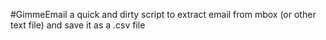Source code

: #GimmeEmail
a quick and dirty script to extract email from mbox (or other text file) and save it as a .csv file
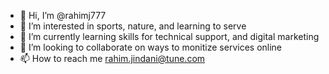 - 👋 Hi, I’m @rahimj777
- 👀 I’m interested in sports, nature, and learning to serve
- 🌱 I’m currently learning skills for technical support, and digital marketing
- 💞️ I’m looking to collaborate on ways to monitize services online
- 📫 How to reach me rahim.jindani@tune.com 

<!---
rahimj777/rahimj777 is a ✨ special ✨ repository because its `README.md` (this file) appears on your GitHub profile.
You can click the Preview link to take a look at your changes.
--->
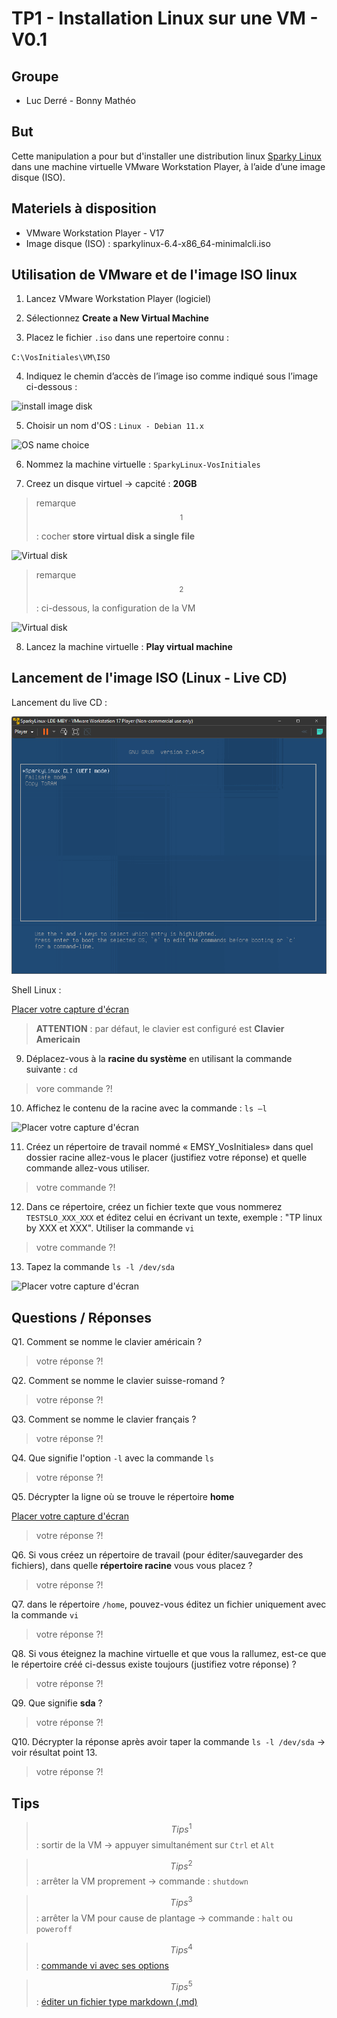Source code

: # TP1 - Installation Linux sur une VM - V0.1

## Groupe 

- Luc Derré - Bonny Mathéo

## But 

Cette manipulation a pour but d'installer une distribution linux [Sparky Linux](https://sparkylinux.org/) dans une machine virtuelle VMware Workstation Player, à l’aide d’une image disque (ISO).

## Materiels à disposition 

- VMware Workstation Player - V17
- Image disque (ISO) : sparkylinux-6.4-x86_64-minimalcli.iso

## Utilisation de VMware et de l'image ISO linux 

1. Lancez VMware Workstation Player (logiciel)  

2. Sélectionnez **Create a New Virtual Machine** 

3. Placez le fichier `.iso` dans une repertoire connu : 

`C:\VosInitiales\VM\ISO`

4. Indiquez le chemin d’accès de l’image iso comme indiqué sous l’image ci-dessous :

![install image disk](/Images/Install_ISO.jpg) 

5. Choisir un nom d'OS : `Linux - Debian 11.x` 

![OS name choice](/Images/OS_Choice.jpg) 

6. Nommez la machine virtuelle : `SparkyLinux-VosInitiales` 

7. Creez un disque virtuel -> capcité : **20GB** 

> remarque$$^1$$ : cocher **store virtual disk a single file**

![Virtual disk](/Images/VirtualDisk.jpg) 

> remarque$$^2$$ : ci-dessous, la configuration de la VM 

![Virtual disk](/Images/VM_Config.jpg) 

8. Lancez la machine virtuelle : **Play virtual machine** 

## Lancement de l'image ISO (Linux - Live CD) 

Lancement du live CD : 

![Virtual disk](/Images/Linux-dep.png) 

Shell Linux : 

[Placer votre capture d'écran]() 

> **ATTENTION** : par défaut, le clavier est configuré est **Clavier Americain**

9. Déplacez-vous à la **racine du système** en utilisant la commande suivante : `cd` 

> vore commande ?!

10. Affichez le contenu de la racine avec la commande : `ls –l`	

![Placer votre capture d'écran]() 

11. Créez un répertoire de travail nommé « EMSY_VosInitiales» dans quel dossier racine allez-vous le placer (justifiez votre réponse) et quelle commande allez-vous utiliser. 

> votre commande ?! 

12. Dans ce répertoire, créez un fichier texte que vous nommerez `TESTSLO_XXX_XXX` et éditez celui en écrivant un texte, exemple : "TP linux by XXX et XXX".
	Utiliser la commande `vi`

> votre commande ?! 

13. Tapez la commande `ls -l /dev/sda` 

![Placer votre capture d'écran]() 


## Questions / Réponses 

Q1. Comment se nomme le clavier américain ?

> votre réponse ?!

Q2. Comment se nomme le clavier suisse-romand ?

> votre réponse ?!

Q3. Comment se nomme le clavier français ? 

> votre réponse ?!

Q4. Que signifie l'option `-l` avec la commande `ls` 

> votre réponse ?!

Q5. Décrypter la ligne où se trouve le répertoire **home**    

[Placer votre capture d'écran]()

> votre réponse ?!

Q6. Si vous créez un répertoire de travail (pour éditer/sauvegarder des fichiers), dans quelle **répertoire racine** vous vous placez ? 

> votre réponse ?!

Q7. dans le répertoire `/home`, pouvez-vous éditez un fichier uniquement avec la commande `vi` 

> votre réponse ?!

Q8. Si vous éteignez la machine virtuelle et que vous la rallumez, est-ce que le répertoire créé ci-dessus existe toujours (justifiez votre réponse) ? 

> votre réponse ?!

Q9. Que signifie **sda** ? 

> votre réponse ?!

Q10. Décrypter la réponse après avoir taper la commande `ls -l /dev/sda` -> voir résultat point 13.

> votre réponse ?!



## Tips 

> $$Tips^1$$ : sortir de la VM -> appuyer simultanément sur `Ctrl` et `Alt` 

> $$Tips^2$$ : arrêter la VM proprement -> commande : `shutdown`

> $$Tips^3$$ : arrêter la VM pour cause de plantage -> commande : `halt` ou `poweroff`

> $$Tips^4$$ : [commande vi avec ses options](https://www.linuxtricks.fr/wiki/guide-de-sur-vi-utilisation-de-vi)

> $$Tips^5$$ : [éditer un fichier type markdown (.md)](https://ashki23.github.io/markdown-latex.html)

══════

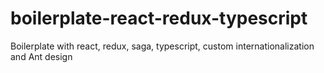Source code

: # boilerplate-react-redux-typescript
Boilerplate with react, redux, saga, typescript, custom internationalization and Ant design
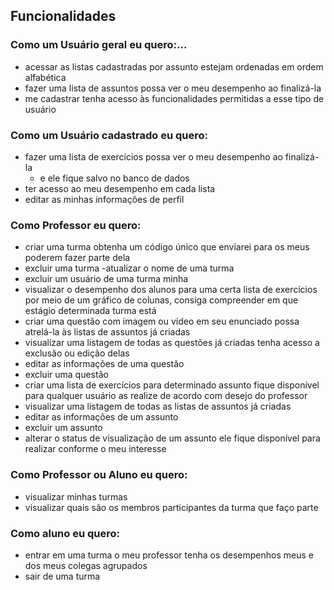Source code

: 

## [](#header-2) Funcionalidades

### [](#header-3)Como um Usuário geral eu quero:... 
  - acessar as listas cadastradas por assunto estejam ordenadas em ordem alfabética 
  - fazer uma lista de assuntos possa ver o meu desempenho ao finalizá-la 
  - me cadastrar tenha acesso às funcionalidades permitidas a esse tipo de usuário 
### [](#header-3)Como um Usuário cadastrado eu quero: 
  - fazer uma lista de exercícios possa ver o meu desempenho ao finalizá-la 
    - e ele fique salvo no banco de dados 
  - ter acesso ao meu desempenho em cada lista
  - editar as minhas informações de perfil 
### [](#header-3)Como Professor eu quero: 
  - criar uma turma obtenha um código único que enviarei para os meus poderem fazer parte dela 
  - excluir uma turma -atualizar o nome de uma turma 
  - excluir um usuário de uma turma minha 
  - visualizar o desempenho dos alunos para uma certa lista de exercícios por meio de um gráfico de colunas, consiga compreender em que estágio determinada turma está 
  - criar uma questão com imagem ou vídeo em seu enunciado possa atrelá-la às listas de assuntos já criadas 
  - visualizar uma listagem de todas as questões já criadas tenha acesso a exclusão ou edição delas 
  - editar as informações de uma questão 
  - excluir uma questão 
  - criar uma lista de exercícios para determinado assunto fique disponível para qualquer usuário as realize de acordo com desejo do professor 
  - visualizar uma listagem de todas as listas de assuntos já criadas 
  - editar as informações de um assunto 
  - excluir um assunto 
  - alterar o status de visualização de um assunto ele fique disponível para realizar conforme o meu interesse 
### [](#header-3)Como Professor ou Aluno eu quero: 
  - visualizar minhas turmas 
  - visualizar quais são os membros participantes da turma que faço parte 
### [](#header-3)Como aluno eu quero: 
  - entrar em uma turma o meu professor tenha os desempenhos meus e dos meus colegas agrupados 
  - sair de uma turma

══════

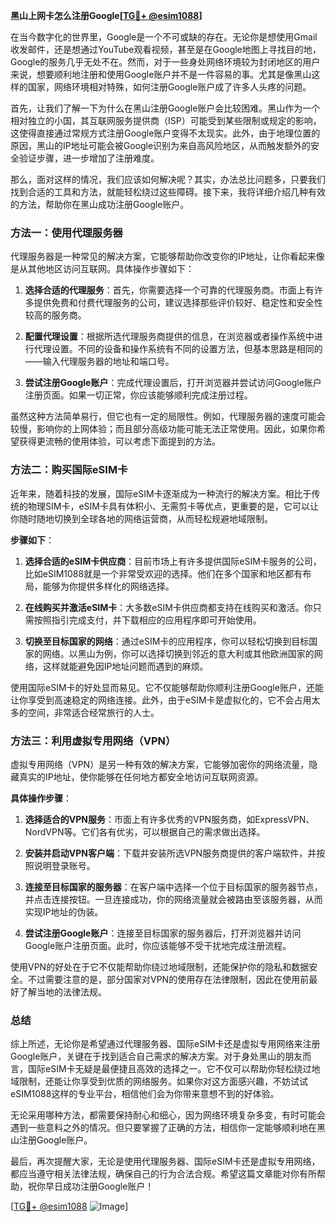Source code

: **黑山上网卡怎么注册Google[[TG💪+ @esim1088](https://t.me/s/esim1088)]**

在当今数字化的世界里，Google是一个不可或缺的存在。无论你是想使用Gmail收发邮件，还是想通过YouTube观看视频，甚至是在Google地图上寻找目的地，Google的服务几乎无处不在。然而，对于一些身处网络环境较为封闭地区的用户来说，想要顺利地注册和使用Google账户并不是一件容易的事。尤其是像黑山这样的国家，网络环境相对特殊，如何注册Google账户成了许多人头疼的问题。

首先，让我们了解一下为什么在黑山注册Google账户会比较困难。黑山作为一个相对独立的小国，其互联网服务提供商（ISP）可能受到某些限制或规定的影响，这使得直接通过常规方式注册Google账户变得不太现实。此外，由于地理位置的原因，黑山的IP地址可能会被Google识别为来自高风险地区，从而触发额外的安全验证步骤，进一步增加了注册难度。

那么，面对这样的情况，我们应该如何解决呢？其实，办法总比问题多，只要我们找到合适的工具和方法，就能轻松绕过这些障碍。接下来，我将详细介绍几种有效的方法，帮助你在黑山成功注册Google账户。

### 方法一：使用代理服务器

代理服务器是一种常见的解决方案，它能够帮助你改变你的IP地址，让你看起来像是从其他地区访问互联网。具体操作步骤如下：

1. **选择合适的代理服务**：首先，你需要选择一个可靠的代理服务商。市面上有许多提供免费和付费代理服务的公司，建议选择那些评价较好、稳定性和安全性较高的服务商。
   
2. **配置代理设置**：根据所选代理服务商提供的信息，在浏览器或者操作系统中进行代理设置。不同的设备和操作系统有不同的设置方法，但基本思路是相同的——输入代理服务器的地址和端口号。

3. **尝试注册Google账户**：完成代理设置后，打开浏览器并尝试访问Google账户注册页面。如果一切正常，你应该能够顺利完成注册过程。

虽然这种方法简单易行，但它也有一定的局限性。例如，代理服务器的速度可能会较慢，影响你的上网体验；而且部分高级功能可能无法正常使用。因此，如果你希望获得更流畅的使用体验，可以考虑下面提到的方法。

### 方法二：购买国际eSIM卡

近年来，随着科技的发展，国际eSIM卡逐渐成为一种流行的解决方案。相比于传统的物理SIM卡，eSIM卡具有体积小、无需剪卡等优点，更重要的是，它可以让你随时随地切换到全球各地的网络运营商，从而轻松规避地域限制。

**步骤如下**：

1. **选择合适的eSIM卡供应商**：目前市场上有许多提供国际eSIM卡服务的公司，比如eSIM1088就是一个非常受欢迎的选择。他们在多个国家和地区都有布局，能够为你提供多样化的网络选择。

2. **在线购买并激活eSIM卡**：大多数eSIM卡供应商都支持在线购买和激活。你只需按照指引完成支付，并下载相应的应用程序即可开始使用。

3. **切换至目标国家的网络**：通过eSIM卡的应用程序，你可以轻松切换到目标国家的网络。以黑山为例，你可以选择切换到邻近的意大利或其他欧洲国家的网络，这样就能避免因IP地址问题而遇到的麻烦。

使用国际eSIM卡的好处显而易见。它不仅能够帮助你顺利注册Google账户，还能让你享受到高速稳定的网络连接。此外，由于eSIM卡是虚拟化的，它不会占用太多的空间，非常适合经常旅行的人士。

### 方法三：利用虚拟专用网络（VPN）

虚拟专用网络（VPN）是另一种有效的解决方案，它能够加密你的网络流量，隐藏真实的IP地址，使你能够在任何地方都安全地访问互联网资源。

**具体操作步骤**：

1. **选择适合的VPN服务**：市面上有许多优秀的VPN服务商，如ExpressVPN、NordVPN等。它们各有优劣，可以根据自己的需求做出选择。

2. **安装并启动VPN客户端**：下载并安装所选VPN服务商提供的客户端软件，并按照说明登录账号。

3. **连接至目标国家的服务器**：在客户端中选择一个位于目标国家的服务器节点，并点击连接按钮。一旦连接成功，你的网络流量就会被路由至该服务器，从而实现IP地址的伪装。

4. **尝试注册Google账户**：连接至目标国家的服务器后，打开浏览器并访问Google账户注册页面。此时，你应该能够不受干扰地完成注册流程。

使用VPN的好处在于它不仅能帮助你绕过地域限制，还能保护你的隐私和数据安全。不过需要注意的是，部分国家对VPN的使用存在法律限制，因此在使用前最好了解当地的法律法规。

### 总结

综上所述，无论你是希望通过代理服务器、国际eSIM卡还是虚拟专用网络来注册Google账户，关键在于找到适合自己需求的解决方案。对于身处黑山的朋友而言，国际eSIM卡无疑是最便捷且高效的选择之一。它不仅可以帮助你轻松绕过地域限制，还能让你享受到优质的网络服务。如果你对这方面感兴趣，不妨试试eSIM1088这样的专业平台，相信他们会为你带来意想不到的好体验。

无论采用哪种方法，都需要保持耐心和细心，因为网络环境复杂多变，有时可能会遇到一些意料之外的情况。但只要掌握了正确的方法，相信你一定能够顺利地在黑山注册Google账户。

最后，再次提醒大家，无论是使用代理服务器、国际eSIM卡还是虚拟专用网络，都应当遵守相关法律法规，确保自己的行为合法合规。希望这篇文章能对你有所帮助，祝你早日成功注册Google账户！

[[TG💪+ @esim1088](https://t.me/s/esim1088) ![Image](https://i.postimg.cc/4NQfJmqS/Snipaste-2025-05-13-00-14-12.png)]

══════

EXERCISE INSTRUCTIONS -
Repeat word for word the lines above that run from the line containing "Q9. Que signifie **sda** ?" through the line containing "[éditer un fichier", both ends included, and nothing else.

TASK RESPONSE -
Q9. Que signifie **sda** ? 

> votre réponse ?!

Q10. Décrypter la réponse après avoir taper la commande `ls -l /dev/sda` -> voir résultat point 13.

> votre réponse ?!



## Tips 

> $$Tips^1$$ : sortir de la VM -> appuyer simultanément sur `Ctrl` et `Alt` 

> $$Tips^2$$ : arrêter la VM proprement -> commande : `shutdown`

> $$Tips^3$$ : arrêter la VM pour cause de plantage -> commande : `halt` ou `poweroff`

> $$Tips^4$$ : [commande vi avec ses options](https://www.linuxtricks.fr/wiki/guide-de-sur-vi-utilisation-de-vi)

> $$Tips^5$$ : [éditer un fichier type markdown (.md)](https://ashki23.github.io/markdown-latex.html)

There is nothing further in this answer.